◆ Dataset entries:
^^^^^^^^^^^^^^^^
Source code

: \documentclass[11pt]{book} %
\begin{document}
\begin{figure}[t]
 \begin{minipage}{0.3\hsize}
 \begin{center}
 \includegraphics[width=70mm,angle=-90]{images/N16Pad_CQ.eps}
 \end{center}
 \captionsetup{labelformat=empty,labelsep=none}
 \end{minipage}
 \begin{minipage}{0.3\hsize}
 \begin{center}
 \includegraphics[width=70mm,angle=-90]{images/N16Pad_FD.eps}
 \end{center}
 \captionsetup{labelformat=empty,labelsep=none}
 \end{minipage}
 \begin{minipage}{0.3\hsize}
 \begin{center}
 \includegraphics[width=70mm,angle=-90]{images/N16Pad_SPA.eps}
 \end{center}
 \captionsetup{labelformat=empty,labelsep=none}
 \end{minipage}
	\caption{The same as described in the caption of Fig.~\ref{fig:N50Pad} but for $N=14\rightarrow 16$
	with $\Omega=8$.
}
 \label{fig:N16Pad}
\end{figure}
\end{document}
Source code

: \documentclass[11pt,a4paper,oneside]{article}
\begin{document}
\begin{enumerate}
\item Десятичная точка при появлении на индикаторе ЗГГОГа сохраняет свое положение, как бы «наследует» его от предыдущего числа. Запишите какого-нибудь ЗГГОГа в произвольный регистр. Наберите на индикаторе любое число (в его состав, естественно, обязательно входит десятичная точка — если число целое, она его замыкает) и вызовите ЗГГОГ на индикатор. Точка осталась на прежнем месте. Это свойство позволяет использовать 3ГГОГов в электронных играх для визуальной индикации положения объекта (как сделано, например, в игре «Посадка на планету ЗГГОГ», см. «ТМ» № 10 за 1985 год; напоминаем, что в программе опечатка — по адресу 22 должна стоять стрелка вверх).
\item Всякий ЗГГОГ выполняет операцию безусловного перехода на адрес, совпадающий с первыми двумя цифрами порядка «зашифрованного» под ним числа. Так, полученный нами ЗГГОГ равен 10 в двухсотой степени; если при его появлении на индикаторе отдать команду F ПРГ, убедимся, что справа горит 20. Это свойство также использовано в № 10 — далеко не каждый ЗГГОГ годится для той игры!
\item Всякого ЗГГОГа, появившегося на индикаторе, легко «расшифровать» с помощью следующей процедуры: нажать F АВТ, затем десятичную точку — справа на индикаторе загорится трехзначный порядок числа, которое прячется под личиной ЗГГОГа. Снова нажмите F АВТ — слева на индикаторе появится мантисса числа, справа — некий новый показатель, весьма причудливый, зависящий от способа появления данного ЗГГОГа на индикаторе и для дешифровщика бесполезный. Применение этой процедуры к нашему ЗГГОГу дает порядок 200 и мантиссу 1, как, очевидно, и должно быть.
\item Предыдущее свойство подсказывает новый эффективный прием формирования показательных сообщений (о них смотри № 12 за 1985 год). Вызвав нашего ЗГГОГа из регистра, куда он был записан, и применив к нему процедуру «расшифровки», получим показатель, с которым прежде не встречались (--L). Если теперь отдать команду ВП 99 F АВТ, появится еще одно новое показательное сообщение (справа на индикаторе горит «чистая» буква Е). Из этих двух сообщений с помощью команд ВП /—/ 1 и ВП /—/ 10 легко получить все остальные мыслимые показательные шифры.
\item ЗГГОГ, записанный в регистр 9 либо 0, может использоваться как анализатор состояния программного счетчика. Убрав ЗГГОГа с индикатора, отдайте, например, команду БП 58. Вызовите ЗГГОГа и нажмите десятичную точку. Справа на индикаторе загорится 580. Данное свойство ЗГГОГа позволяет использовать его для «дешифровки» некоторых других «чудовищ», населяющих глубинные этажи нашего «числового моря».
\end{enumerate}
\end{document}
^^^^^^^^^^^^^^^^
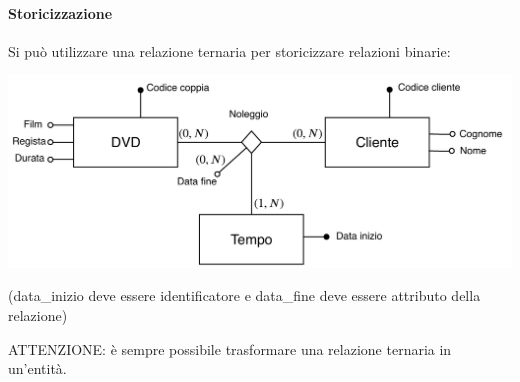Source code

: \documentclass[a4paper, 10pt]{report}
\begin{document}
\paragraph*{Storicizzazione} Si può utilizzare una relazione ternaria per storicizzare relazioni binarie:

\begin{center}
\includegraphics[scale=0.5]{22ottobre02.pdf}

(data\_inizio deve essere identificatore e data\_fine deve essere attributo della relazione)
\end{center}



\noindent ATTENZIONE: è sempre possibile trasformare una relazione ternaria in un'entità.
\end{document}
^^^^^^^^^^^^^^^^
Look through the data above. Copy every line with the string "images" in it.

◆ EXERCISE RESULT:
 \includegraphics[width=70mm,angle=-90]{images/N16Pad_CQ.eps}
 \includegraphics[width=70mm,angle=-90]{images/N16Pad_FD.eps}
 \includegraphics[width=70mm,angle=-90]{images/N16Pad_SPA.eps}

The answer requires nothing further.